Novos diálogos publicados pelo site The Intercept na manhã desta quinta-feira (29/08) revelam que os próprios procuradores da força-tarefa da Lava Jato utilizaram-se de vazamentos com o objetivo de manipular suspeitos. Dessa forma, os procuradores os induziam a acreditar que a denúncia era inevitável, mesmo quando não era. A intenção era tácita: intimidar seus alvos e força-los a fazerem delações.
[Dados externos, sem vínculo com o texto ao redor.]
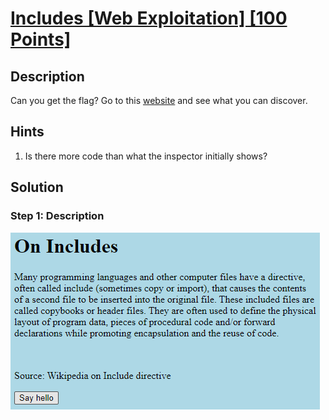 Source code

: # [Includes [Web Exploitation] [100 Points]](https://play.picoctf.org/practice/challenge/274?category=1&originalEvent=70&page=1) #

## Description ##
Can you get the flag?
Go to this [website](http://saturn.picoctf.net:50310/) and see what you can discover.

## Hints ##
1. Is there more code than what the inspector initially shows?

## Solution ##

### Step 1: Description ###
![Alt text](images/webpage.png)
As conversas revelam que os vazamentos eram discutidos, planejados e realizados apesar de em abril de 2017, Dallagnol negar categoricamente que isso acontecia. “Não temos instrumento eficiente para identificar vazamentos”, declarou à época em entrevista a BBC Brasil. O que Dallagnol desconsiderava era que as conversas seriam descobertas e publicadas num futuro: o próprio coordenador efetuou o exato tipo de vazamento que ele negou na entrevista.
“Meus vazamentos”
O site The Intercept tornou público um exemplo: Em 21 de junho de 2015, o procurador da Lava Jato Orlando Martello enviou a seguinte pergunta ao colega Carlos Fernando Santos Lima, em um grupo que reunia membros da força-tarefa: “qual foi a estratégia de revelar os próximos passos na Eletrobrás etc?”. Santos Lima disse não saber do que Martello estava falando, mas, com escancarada franqueza, afirmou: “meus vazamentos objetivam sempre fazer com que pensem que as investigações são inevitáveis e incentivar a colaboração.”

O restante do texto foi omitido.